In the First Act, choruses galore, with some beautiful, challenging music, celebrate the coming of spring and the warmth of the sun. This is a reflection of the pagan and polytheistic era that preceded the arrival of Christianity. A solo tenor (a jolly rustic), here exquisitely sung by Stuart Jackson, twice celebrates the renewal of the new season and the joyous first signs of the harvest.
Ludmila, the princess, sings rapturously to “the Goddess Baba”. In the original Czech text, a range of individual deities are celebrated by name: at this point, she seems wholly committed to the long-established pagan traditions.
But near the close of Act I, her assumptions are seriously shaken by a priest (finely sung at all stages by bass James Creswell) who insists on “One God alone! One true religion, One path to truth!” He despises the idolatry of the Bohemians and proclaims “the Cross, the truth incarnate. . . Those who turn to me find revelation.” He heartily condemns the Slavs’ idols; upon which a mighty storm is unleashed and destroys them.
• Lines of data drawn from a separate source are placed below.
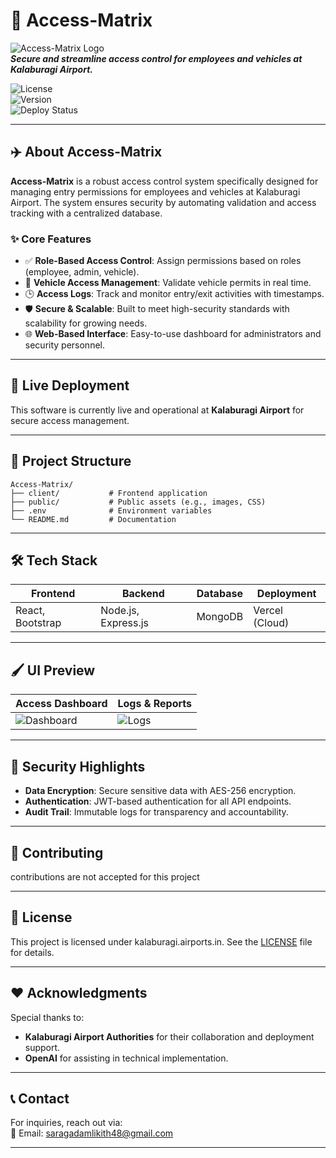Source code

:# 🚦 **Access-Matrix**  

![Access-Matrix Logo](https://via.placeholder.com/400x100?text=Access-Matrix)  
_**Secure and streamline access control for employees and vehicles at Kalaburagi Airport.**_  

![License](https://img.shields.io/github/license/yourusername/access-matrix?style=for-the-badge)  
![Version](https://img.shields.io/github/package-json/v/yourusername/access-matrix?style=for-the-badge)  
![Deploy Status](https://img.shields.io/github/deployments/yourusername/access-matrix/kalaburagi-airport-access?style=for-the-badge)  

---

## ✈️ **About Access-Matrix**

**Access-Matrix** is a robust access control system specifically designed for managing entry permissions for employees and vehicles at Kalaburagi Airport. The system ensures security by automating validation and access tracking with a centralized database.  

### ✨ **Core Features**  
- ✅ **Role-Based Access Control**: Assign permissions based on roles (employee, admin, vehicle).  
- 🚗 **Vehicle Access Management**: Validate vehicle permits in real time.  
- 🕒 **Access Logs**: Track and monitor entry/exit activities with timestamps.  
- 🛡️ **Secure & Scalable**: Built to meet high-security standards with scalability for growing needs.  
- 🌐 **Web-Based Interface**: Easy-to-use dashboard for administrators and security personnel.  

---

## 🚀 **Live Deployment**

This software is currently live and operational at **Kalaburagi Airport** for secure access management.

---

## 📂 **Project Structure**

```plaintext
Access-Matrix/
├── client/           # Frontend application
├── public/           # Public assets (e.g., images, CSS)
├── .env              # Environment variables
└── README.md         # Documentation
```

---

## 🛠️ **Tech Stack**

| **Frontend**        | **Backend**         | **Database**         | **Deployment**             |
|---------------------|---------------------|----------------------|----------------------------|
| React, Bootstrap    | Node.js, Express.js | MongoDB              | Vercel (Cloud)             |

---

## 🖌️ **UI Preview**

| **Access Dashboard**         | **Logs & Reports**           |
|-----------------------------|-----------------------------|
| ![Dashboard](https://via.placeholder.com/400x200?text=Dashboard+Preview) | ![Logs](https://via.placeholder.com/400x200?text=Logs+Preview) |

---

## 🔐 **Security Highlights**  

- **Data Encryption**: Secure sensitive data with AES-256 encryption.  
- **Authentication**: JWT-based authentication for all API endpoints.  
- **Audit Trail**: Immutable logs for transparency and accountability.  

---

## 🤝 **Contributing**  

contributions are not accepted for this project

---

## 📄 **License**  

This project is licensed under kalaburagi.airports.in. See the [LICENSE](LICENSE) file for details.  

---

## ❤️ **Acknowledgments**  

Special thanks to:  
- **Kalaburagi Airport Authorities** for their collaboration and deployment support.  
- **OpenAI** for assisting in technical implementation.  

---

## 📞 **Contact**  

For inquiries, reach out via:  
📧 Email: saragadamlikith48@gmail.com

---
Change is on the way. Ludmila (the part was rivetingly sung by Emma Bell) is already strangely troubled by the priest: “Tell me, who are you?” she pleads. Then the drama intensifies vividly, thanks to her maid-in-waiting Svatava (the powerfully characterful mezzo-soprano Christine Rice), who forcefully argues against the Princess’s attraction to the priest, Ivan. This conflict between Svatava and her now wavering mistress produces some of the best quasi-operatic scenes in the oratorio.
The crucial sequence, however, is more important. The Prince (with his hunting attendants), inspired by an apparent miracle of a dying deer rescued from an arrow by an old man, is drawn both to Ludmila herself — married, they will become the rulers of Bohemia — and to the Christian vision insistently proclaimed by the priest. This is perhaps where some sentimentality comes in: his conversion is almost too instant. Yet, despite its simplicity, the story’s sincerity is patent (”Humbly I am kneeling. I worship the Cross!” in the director David Pountney’s serviceable translation: “Pray, teach me how to find the one true way”).
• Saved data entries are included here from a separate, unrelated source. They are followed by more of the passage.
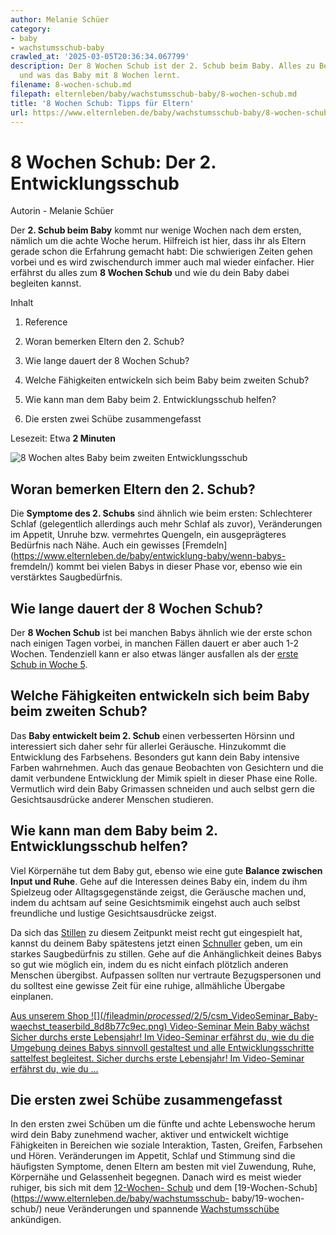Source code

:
 ```yaml
---
author: Melanie Schüer
category:
- baby
- wachstumsschub-baby
crawled_at: '2025-03-05T20:36:34.067799'
description: Der 8 Wochen Schub ist der 2. Schub beim Baby. Alles zu Beginn, Dauer
  und was das Baby mit 8 Wochen lernt.
filename: 8-wochen-schub.md
filepath: elternleben/baby/wachstumsschub-baby/8-wochen-schub.md
title: '8 Wochen Schub: Tipps für Eltern'
url: https://www.elternleben.de/baby/wachstumsschub-baby/8-wochen-schub/
---
```


#  8 Wochen Schub: Der 2. Entwicklungsschub

Autorin - Melanie Schüer

Der **2\. Schub beim Baby** kommt nur wenige Wochen nach dem ersten, nämlich
um die achte Woche herum. Hilfreich ist hier, dass ihr als Eltern gerade schon
die Erfahrung gemacht habt: Die schwierigen Zeiten gehen vorbei und es wird
zwischendurch immer auch mal wieder einfacher. Hier erfährst du alles zum **8
Wochen Schub** und wie du dein Baby dabei begleiten kannst.

Inhalt

1. Reference

2. Woran bemerken Eltern den 2. Schub?

3. Wie lange dauert der 8 Wochen Schub?

4. Welche Fähigkeiten entwickeln sich beim Baby beim zweiten Schub?

5. Wie kann man dem Baby beim 2. Entwicklungsschub helfen?

6. Die ersten zwei Schübe zusammengefasst

Lesezeit: Etwa **2 Minuten**

![8 Wochen altes Baby beim zweiten
Entwicklungsschub](/fileadmin/_processed_/8/d/csm_8_Wochen_Schub_Baby_70d47431d5.jpg)

##  Woran bemerken Eltern den 2. Schub?

Die **Symptome des 2. Schubs** sind ähnlich wie beim ersten: Schlechterer
Schlaf (gelegentlich allerdings auch mehr Schlaf als zuvor), Veränderungen im
Appetit, Unruhe bzw. vermehrtes Quengeln, ein ausgeprägteres Bedürfnis nach
Nähe. Auch ein gewisses
[Fremdeln](https://www.elternleben.de/baby/entwicklung-baby/wenn-babys-
fremdeln/) kommt bei vielen Babys in dieser Phase vor, ebenso wie ein
verstärktes Saugbedürfnis.

##  Wie lange dauert der 8 Wochen Schub?

Der **8 Wochen Schub** ist bei manchen Babys ähnlich wie der erste schon nach
einigen Tagen vorbei, in manchen Fällen dauert er aber auch 1-2 Wochen.
Tendenziell kann er also etwas länger ausfallen als der [erste Schub in Woche
5](https://www.elternleben.de/baby/wachstumsschub-baby/5-wochen-schub/).

##  Welche Fähigkeiten entwickeln sich beim Baby beim zweiten Schub?

Das **Baby entwickelt beim 2. Schub** einen verbesserten Hörsinn und
interessiert sich daher sehr für allerlei Geräusche. Hinzukommt die
Entwicklung des Farbsehens. Besonders gut kann dein Baby intensive Farben
wahrnehmen. Auch das genaue Beobachten von Gesichtern und die damit verbundene
Entwicklung der Mimik spielt in dieser Phase eine Rolle. Vermutlich wird dein
Baby Grimassen schneiden und auch selbst gern die Gesichtsausdrücke anderer
Menschen studieren.

##  Wie kann man dem Baby beim 2. Entwicklungsschub helfen?

Viel Körpernähe tut dem Baby gut, ebenso wie eine gute **Balance zwischen
Input und Ruhe**. Gehe auf die Interessen deines Baby ein, indem du ihm
Spielzeug oder Alltagsgegenstände zeigst, die Geräusche machen und, indem du
achtsam auf seine Gesichtsmimik eingehst auch auch selbst freundliche und
lustige Gesichtsausdrücke zeigst.

Da sich das [Stillen](https://www.elternleben.de/haeufige-fragen/stillen/) zu
diesem Zeitpunkt meist recht gut eingespielt hat, kannst du deinem Baby
spätestens jetzt einen
[Schnuller](https://www.elternleben.de/baby/babyausstattung/schnuller/) geben,
um ein starkes Saugbedürfnis zu stillen. Gehe auf die Anhänglichkeit deines
Babys so gut wie möglich ein, indem du es nicht einfach plötzlich anderen
Menschen übergibst. Aufpassen sollten nur vertraute Bezugspersonen und du
solltest eine gewisse Zeit für eine ruhige, allmähliche Übergabe einplanen.

[ Aus unserem Shop ![](/fileadmin/_processed_/2/5/csm_VideoSeminar_Baby-
waechst_teaserbild_8d8b77c9ec.png) Video-Seminar Mein Baby wächst Sicher
durchs erste Lebensjahr! Im Video-Seminar erfährst du, wie du die Umgebung
deines Babys sinnvoll gestaltest und alle Entwicklungsschritte sattelfest
begleitest. Sicher durchs erste Lebensjahr! Im Video-Seminar erfährst du, wie
du …  ](/shop/video-seminar-mein-baby-waechst/)

##  Die ersten zwei Schübe zusammengefasst

In den ersten zwei Schüben um die fünfte und achte Lebenswoche herum wird dein
Baby zunehmend wacher, aktiver und entwickelt wichtige Fähigkeiten in
Bereichen wie soziale Interaktion, Tasten, Greifen, Farbsehen und Hören.
Veränderungen im Appetit, Schlaf und Stimmung sind die häufigsten Symptome,
denen Eltern am besten mit viel Zuwendung, Ruhe, Körpernähe und Gelassenheit
begegnen. Danach wird es meist wieder ruhiger, bis sich mit dem [12-Wochen-
Schub](https://www.elternleben.de/baby/wachstumsschub-baby/12-wochen-schub/)
und dem [19-Wochen-Schub](https://www.elternleben.de/baby/wachstumsschub-
baby/19-wochen-schub/) neue Veränderungen und spannende
[Wachstumsschübe](https://www.elternleben.de/baby/wachstumsschub-baby/)
ankündigen.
Thus it is that the Dawn celebrated by the pagans at the outset becomes the Dawn and Sunlight treasured by the newly converted Christians. In a glorious celebratory final act, it is Ivan the Priest who leads the praise, summoning Prince and Princess to be baptised by Bishop Methodius, the historic founder of Bohemian Christianity.
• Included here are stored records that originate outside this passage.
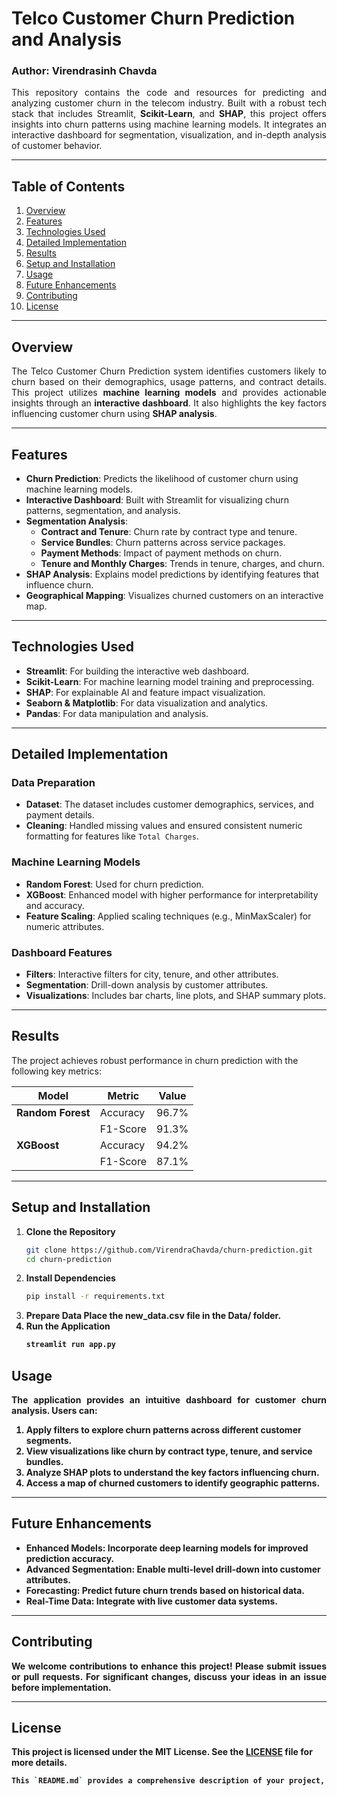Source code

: # Telco Customer Churn Prediction and Analysis
### Author: Virendrasinh Chavda

<p align="justify">
This repository contains the code and resources for predicting and analyzing customer churn in the telecom industry. Built with a robust tech stack that includes Streamlit, <strong>Scikit-Learn</strong>, and <strong>SHAP</strong>, this project offers insights into churn patterns using machine learning models. It integrates an interactive dashboard for segmentation, visualization, and in-depth analysis of customer behavior.
</p>

---

## Table of Contents
1. [Overview](#overview)
2. [Features](#features)
3. [Technologies Used](#technologies-used)
4. [Detailed Implementation](#detailed-implementation)
5. [Results](#results)
6. [Setup and Installation](#setup-and-installation)
7. [Usage](#usage)
8. [Future Enhancements](#future-enhancements)
9. [Contributing](#contributing)
10. [License](#license)

---

## Overview
<p align="justify">
The Telco Customer Churn Prediction system identifies customers likely to churn based on their demographics, usage patterns, and contract details. This project utilizes <strong>machine learning models</strong> and provides actionable insights through an <strong>interactive dashboard</strong>. It also highlights the key factors influencing customer churn using <strong>SHAP analysis</strong>.
</p>

---

## Features
- <strong>Churn Prediction</strong>: Predicts the likelihood of customer churn using machine learning models.
- <strong>Interactive Dashboard</strong>: Built with Streamlit for visualizing churn patterns, segmentation, and analysis.
- <strong>Segmentation Analysis</strong>:
  - <strong>Contract and Tenure</strong>: Churn rate by contract type and tenure.
  - <strong>Service Bundles</strong>: Churn patterns across service packages.
  - <strong>Payment Methods</strong>: Impact of payment methods on churn.
  - <strong>Tenure and Monthly Charges</strong>: Trends in tenure, charges, and churn.
- <strong>SHAP Analysis</strong>: Explains model predictions by identifying features that influence churn.
- <strong>Geographical Mapping</strong>: Visualizes churned customers on an interactive map.

---

## Technologies Used
- <strong>Streamlit</strong>: For building the interactive web dashboard.
- <strong>Scikit-Learn</strong>: For machine learning model training and preprocessing.
- <strong>SHAP</strong>: For explainable AI and feature impact visualization.
- <strong>Seaborn & Matplotlib</strong>: For data visualization and analytics.
- <strong>Pandas</strong>: For data manipulation and analysis.

---

## Detailed Implementation

### Data Preparation
- <strong>Dataset</strong>: The dataset includes customer demographics, services, and payment details.
- <strong>Cleaning</strong>: Handled missing values and ensured consistent numeric formatting for features like `Total Charges`.

### Machine Learning Models
- <strong>Random Forest</strong>: Used for churn prediction.
- <strong>XGBoost</strong>: Enhanced model with higher performance for interpretability and accuracy.
- <strong>Feature Scaling</strong>: Applied scaling techniques (e.g., MinMaxScaler) for numeric attributes.

### Dashboard Features
- <strong>Filters</strong>: Interactive filters for city, tenure, and other attributes.
- <strong>Segmentation</strong>: Drill-down analysis by customer attributes.
- <strong>Visualizations</strong>: Includes bar charts, line plots, and SHAP summary plots.

---

## Results
The project achieves robust performance in churn prediction with the following key metrics:

| <strong>Model<strong>          | <strong>Metric<strong>       | <strong>Value<strong>  |
|---------------------|------------------|------------|
| <strong>Random Forest<strong>   | Accuracy         | 96.7%      |
|                     | F1-Score         | 91.3%      |
| <strong>XGBoost<strong>         | Accuracy         | 94.2%      |
|                     | F1-Score         | 87.1%      |

---

## Setup and Installation

1. <strong>Clone the Repository</strong>
   ```bash
   git clone https://github.com/VirendraChavda/churn-prediction.git
   cd churn-prediction
   ```
2. <strong>Install Dependencies</strong>
   ```bash
   pip install -r requirements.txt
   ```
3. <strong>Prepare Data Place the new_data.csv file in the Data/ folder.<strong>
4. <strong>Run the Application</strong>
   ```bash
   streamlit run app.py
   ```
## Usage
<p align="justify">
The application provides an intuitive dashboard for customer churn analysis. Users can:
</p>

  1. Apply filters to explore churn patterns across different customer segments.
  2. View visualizations like churn by contract type, tenure, and service bundles.
  3. Analyze SHAP plots to understand the key factors influencing churn.
  4. Access a map of churned customers to identify geographic patterns.


---

## Future Enhancements
- <strong>Enhanced Models</strong>: Incorporate deep learning models for improved prediction accuracy.
- <strong>Advanced Segmentation</strong>: Enable multi-level drill-down into customer attributes.
- <strong>Forecasting</strong>: Predict future churn trends based on historical data.
- <strong>Real-Time Data</strong>: Integrate with live customer data systems.

---

## Contributing
<p align="justify">
We welcome contributions to enhance this project! Please submit issues or pull requests. For significant changes, discuss your ideas in an issue before implementation.
</p>

---

## License
This project is licensed under the MIT License. See the [LICENSE](LICENSE) file for more details.
```bash
This `README.md` provides a comprehensive description of your project, including its features, technologies, setup instructions, and results. Let me know if you'd like any modifications or additional details!
```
Vrchlický’s text here offers the opportunity for Dvorák to embark on a new series of large-scale choruses, mirroring those of Act I, to produce a Christian celebration of almost Handelian vitality and intensity. With the Hallé Orchestra — not least, flutes and oboes and upper strings — thrillingly energised, and a vast and impressive chorus, this unusual climax to the Hallé’s action-packed Dvorák festival in the Bridgewater Hall could scarcely have been more worth while.